PROVIDED RECORDS Start Marker

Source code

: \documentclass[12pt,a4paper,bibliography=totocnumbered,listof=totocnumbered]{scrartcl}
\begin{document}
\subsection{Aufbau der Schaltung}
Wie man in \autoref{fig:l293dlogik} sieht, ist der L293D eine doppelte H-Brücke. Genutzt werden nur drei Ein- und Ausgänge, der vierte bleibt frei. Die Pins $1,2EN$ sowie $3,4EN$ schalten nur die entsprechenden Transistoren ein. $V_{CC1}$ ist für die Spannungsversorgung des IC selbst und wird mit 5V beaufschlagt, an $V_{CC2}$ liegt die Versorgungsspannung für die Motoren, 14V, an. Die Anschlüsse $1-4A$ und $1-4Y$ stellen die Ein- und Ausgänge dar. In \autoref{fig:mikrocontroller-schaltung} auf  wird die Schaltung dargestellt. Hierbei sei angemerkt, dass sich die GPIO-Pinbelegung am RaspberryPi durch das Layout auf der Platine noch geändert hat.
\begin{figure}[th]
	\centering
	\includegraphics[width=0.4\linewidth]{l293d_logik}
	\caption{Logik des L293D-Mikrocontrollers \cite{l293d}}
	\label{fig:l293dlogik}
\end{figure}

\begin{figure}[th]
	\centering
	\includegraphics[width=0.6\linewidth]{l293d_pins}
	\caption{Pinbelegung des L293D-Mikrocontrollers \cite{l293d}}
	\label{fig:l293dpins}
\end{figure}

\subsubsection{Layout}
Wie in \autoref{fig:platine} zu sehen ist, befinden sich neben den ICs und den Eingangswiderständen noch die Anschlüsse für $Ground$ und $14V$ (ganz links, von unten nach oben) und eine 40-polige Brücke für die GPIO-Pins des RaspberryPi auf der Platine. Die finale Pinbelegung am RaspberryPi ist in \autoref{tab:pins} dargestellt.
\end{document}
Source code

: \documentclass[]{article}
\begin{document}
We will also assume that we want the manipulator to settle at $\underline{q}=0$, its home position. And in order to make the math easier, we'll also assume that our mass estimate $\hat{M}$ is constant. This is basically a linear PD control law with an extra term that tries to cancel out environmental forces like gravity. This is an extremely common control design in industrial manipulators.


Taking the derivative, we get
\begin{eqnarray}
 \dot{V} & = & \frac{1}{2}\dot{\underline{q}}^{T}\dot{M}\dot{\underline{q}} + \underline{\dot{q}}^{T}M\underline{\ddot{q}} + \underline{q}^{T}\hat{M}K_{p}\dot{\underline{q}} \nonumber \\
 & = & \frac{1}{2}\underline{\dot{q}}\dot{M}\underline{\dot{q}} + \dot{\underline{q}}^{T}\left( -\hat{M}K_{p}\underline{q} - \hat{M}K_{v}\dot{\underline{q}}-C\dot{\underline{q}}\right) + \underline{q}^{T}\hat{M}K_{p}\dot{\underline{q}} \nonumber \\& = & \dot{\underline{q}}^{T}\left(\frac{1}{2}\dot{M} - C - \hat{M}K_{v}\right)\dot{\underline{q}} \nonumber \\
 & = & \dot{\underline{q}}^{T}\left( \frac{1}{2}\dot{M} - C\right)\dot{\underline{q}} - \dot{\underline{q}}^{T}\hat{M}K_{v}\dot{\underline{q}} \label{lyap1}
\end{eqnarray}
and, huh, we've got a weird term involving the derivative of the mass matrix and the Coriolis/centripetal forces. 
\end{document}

PROVIDED RECORDS End Marker

TASK TO CARRY OUT
From the data above, show each line that contains "Pinbelegung".

EXPECTED ANSWER
Wie man in \autoref{fig:l293dlogik} sieht, ist der L293D eine doppelte H-Brücke. Genutzt werden nur drei Ein- und Ausgänge, der vierte bleibt frei. Die Pins $1,2EN$ sowie $3,4EN$ schalten nur die entsprechenden Transistoren ein. $V_{CC1}$ ist für die Spannungsversorgung des IC selbst und wird mit 5V beaufschlagt, an $V_{CC2}$ liegt die Versorgungsspannung für die Motoren, 14V, an. Die Anschlüsse $1-4A$ und $1-4Y$ stellen die Ein- und Ausgänge dar. In \autoref{fig:mikrocontroller-schaltung} auf  wird die Schaltung dargestellt. Hierbei sei angemerkt, dass sich die GPIO-Pinbelegung am RaspberryPi durch das Layout auf der Platine noch geändert hat.
	\caption{Pinbelegung des L293D-Mikrocontrollers \cite{l293d}}
Wie in \autoref{fig:platine} zu sehen ist, befinden sich neben den ICs und den Eingangswiderständen noch die Anschlüsse für $Ground$ und $14V$ (ganz links, von unten nach oben) und eine 40-polige Brücke für die GPIO-Pins des RaspberryPi auf der Platine. Die finale Pinbelegung am RaspberryPi ist in \autoref{tab:pins} dargestellt.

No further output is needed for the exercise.